Task goal:
Below are some records. Print exactly the lines between the one holding "13T Pro | Dr.fone</u></a></li>" and the one holding "Screen | Dr.fone</u></a></li>", inclusive, and nothing else.

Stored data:
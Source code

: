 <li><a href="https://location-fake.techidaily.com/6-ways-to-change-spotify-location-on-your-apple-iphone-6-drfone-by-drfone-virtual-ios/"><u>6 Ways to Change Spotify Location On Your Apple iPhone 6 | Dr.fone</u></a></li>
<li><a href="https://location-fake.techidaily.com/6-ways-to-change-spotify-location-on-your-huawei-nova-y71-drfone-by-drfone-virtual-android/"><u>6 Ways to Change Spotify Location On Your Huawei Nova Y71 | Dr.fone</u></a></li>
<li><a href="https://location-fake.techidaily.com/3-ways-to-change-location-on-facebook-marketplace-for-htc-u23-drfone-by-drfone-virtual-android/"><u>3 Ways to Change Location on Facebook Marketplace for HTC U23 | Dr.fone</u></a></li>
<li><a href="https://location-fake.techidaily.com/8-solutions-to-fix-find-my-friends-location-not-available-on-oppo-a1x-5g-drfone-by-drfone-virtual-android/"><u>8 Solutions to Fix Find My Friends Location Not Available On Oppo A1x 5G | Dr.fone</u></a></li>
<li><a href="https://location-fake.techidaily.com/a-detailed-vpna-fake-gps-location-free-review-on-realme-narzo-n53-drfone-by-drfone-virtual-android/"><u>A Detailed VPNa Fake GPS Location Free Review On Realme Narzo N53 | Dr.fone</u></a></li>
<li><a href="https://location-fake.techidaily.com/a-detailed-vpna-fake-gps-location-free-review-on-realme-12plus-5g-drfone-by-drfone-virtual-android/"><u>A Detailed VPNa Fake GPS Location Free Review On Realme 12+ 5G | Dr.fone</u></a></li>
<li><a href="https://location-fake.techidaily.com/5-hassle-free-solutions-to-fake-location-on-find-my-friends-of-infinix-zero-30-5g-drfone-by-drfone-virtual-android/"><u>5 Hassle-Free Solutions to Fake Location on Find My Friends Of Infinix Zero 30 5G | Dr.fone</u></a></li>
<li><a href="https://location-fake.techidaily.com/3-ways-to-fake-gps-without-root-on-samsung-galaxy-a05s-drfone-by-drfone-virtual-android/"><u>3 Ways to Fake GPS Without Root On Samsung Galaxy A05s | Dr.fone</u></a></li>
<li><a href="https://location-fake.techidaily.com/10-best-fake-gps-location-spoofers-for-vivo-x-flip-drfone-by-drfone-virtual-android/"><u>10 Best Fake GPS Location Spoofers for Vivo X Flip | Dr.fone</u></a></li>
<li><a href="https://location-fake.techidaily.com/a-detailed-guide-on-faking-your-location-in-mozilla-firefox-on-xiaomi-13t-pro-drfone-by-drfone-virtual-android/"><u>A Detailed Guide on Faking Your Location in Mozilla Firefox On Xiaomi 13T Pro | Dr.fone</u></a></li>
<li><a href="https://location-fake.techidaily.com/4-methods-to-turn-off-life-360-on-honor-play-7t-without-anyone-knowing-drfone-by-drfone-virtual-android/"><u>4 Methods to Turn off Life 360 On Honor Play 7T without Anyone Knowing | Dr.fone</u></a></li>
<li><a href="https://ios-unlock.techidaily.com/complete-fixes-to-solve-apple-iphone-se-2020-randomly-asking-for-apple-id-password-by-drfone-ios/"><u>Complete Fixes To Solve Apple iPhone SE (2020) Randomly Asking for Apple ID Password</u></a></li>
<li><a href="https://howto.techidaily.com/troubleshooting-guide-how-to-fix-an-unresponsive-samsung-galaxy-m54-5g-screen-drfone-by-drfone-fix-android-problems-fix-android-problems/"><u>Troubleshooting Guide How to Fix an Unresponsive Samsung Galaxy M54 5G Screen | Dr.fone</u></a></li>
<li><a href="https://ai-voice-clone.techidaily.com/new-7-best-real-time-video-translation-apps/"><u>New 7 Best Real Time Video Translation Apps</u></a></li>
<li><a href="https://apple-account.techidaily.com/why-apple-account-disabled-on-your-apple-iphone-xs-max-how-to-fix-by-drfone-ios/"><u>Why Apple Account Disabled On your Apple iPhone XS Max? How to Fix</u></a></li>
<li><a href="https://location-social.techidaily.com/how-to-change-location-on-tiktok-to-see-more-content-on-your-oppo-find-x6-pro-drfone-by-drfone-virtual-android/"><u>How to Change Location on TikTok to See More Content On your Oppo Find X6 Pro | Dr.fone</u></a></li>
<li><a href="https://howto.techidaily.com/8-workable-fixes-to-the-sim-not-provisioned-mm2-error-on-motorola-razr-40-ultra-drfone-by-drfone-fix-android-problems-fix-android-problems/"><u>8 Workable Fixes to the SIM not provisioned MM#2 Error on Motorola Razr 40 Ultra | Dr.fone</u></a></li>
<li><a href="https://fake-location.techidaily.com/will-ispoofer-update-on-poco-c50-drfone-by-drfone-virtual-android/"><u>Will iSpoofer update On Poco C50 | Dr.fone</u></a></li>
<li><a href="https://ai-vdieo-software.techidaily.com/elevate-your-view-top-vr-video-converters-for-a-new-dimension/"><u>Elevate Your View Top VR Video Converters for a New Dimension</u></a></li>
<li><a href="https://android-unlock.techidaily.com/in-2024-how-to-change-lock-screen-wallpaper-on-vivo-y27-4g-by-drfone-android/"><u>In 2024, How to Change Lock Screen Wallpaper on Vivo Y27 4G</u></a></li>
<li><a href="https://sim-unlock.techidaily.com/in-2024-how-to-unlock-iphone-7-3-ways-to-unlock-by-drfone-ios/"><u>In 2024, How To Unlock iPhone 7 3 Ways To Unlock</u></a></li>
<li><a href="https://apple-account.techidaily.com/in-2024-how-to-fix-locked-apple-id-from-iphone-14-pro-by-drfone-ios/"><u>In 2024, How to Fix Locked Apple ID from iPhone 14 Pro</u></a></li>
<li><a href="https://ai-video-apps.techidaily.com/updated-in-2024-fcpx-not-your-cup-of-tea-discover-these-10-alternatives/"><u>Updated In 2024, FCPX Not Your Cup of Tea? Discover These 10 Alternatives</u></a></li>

Response to this exercise:
<li><a href="https://location-fake.techidaily.com/a-detailed-guide-on-faking-your-location-in-mozilla-firefox-on-xiaomi-13t-pro-drfone-by-drfone-virtual-android/"><u>A Detailed Guide on Faking Your Location in Mozilla Firefox On Xiaomi 13T Pro | Dr.fone</u></a></li>
<li><a href="https://location-fake.techidaily.com/4-methods-to-turn-off-life-360-on-honor-play-7t-without-anyone-knowing-drfone-by-drfone-virtual-android/"><u>4 Methods to Turn off Life 360 On Honor Play 7T without Anyone Knowing | Dr.fone</u></a></li>
<li><a href="https://ios-unlock.techidaily.com/complete-fixes-to-solve-apple-iphone-se-2020-randomly-asking-for-apple-id-password-by-drfone-ios/"><u>Complete Fixes To Solve Apple iPhone SE (2020) Randomly Asking for Apple ID Password</u></a></li>
<li><a href="https://howto.techidaily.com/troubleshooting-guide-how-to-fix-an-unresponsive-samsung-galaxy-m54-5g-screen-drfone-by-drfone-fix-android-problems-fix-android-problems/"><u>Troubleshooting Guide How to Fix an Unresponsive Samsung Galaxy M54 5G Screen | Dr.fone</u></a></li>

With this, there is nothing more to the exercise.